▶ _SOURCE INFORMATION_
■ ■ ■ ■

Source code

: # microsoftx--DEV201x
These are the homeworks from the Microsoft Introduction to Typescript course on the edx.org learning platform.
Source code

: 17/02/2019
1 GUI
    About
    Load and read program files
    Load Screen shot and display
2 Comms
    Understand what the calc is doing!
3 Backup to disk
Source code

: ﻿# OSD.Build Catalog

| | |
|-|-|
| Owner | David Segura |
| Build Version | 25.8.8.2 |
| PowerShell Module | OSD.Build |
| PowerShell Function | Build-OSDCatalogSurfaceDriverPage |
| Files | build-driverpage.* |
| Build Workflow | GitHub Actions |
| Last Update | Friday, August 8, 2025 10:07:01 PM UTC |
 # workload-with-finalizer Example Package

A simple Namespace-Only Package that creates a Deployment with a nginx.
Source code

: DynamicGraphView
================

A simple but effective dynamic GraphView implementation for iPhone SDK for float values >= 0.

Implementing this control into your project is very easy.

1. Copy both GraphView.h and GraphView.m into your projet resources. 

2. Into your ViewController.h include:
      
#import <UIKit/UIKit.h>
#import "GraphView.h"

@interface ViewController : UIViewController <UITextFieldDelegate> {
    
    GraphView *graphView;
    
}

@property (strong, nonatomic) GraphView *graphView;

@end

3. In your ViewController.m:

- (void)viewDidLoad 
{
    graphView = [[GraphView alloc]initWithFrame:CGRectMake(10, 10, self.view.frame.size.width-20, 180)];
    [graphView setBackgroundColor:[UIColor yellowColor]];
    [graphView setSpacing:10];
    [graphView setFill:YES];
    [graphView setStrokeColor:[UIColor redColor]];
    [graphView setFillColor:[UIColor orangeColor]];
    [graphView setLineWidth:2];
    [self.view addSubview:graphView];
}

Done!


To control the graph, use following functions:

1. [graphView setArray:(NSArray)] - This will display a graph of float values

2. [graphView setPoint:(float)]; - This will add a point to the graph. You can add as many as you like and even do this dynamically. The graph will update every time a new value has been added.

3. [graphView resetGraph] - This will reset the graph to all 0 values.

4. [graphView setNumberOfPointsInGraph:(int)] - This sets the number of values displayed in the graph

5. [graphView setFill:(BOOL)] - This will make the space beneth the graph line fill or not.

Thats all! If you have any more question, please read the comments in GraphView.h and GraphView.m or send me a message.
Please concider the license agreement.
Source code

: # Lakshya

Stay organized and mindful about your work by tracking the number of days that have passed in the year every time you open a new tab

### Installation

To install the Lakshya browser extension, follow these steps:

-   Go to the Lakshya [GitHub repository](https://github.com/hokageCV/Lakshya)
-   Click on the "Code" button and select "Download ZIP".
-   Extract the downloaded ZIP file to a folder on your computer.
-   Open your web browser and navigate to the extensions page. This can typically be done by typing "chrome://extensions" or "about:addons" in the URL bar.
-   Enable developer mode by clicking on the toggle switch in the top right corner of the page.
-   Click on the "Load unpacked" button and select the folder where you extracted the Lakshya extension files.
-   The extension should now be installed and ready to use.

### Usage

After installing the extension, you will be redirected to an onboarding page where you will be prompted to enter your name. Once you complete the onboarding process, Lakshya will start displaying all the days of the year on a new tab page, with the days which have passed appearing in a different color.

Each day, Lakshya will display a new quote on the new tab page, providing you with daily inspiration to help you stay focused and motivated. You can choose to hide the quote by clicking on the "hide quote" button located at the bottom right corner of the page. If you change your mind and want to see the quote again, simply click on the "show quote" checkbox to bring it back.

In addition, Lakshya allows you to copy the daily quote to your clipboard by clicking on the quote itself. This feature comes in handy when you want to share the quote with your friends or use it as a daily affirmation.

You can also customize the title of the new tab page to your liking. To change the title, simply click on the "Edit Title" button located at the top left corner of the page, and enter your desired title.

■ ■ ■ ■

▶ _REQUIREMENT_
The full set of lines above should be retyped without a single change.

▶ _EXERCISE RESPONSE_
Source code

: # microsoftx--DEV201x
These are the homeworks from the Microsoft Introduction to Typescript course on the edx.org learning platform.
Source code

: 17/02/2019
1 GUI
    About
    Load and read program files
    Load Screen shot and display
2 Comms
    Understand what the calc is doing!
3 Backup to disk
Source code

: ﻿# OSD.Build Catalog

| | |
|-|-|
| Owner | David Segura |
| Build Version | 25.8.8.2 |
| PowerShell Module | OSD.Build |
| PowerShell Function | Build-OSDCatalogSurfaceDriverPage |
| Files | build-driverpage.* |
| Build Workflow | GitHub Actions |
| Last Update | Friday, August 8, 2025 10:07:01 PM UTC |
 # workload-with-finalizer Example Package

A simple Namespace-Only Package that creates a Deployment with a nginx.
Source code

: DynamicGraphView
================

A simple but effective dynamic GraphView implementation for iPhone SDK for float values >= 0.

Implementing this control into your project is very easy.

1. Copy both GraphView.h and GraphView.m into your projet resources. 

2. Into your ViewController.h include:
      
#import <UIKit/UIKit.h>
#import "GraphView.h"

@interface ViewController : UIViewController <UITextFieldDelegate> {
    
    GraphView *graphView;
    
}

@property (strong, nonatomic) GraphView *graphView;

@end

3. In your ViewController.m:

- (void)viewDidLoad 
{
    graphView = [[GraphView alloc]initWithFrame:CGRectMake(10, 10, self.view.frame.size.width-20, 180)];
    [graphView setBackgroundColor:[UIColor yellowColor]];
    [graphView setSpacing:10];
    [graphView setFill:YES];
    [graphView setStrokeColor:[UIColor redColor]];
    [graphView setFillColor:[UIColor orangeColor]];
    [graphView setLineWidth:2];
    [self.view addSubview:graphView];
}

Done!


To control the graph, use following functions:

1. [graphView setArray:(NSArray)] - This will display a graph of float values

2. [graphView setPoint:(float)]; - This will add a point to the graph. You can add as many as you like and even do this dynamically. The graph will update every time a new value has been added.

3. [graphView resetGraph] - This will reset the graph to all 0 values.

4. [graphView setNumberOfPointsInGraph:(int)] - This sets the number of values displayed in the graph

5. [graphView setFill:(BOOL)] - This will make the space beneth the graph line fill or not.

Thats all! If you have any more question, please read the comments in GraphView.h and GraphView.m or send me a message.
Please concider the license agreement.
Source code

: # Lakshya

Stay organized and mindful about your work by tracking the number of days that have passed in the year every time you open a new tab

### Installation

To install the Lakshya browser extension, follow these steps:

-   Go to the Lakshya [GitHub repository](https://github.com/hokageCV/Lakshya)
-   Click on the "Code" button and select "Download ZIP".
-   Extract the downloaded ZIP file to a folder on your computer.
-   Open your web browser and navigate to the extensions page. This can typically be done by typing "chrome://extensions" or "about:addons" in the URL bar.
-   Enable developer mode by clicking on the toggle switch in the top right corner of the page.
-   Click on the "Load unpacked" button and select the folder where you extracted the Lakshya extension files.
-   The extension should now be installed and ready to use.

### Usage

After installing the extension, you will be redirected to an onboarding page where you will be prompted to enter your name. Once you complete the onboarding process, Lakshya will start displaying all the days of the year on a new tab page, with the days which have passed appearing in a different color.

Each day, Lakshya will display a new quote on the new tab page, providing you with daily inspiration to help you stay focused and motivated. You can choose to hide the quote by clicking on the "hide quote" button located at the bottom right corner of the page. If you change your mind and want to see the quote again, simply click on the "show quote" checkbox to bring it back.

In addition, Lakshya allows you to copy the daily quote to your clipboard by clicking on the quote itself. This feature comes in handy when you want to share the quote with your friends or use it as a daily affirmation.

You can also customize the title of the new tab page to your liking. To change the title, simply click on the "Edit Title" button located at the top left corner of the page, and enter your desired title.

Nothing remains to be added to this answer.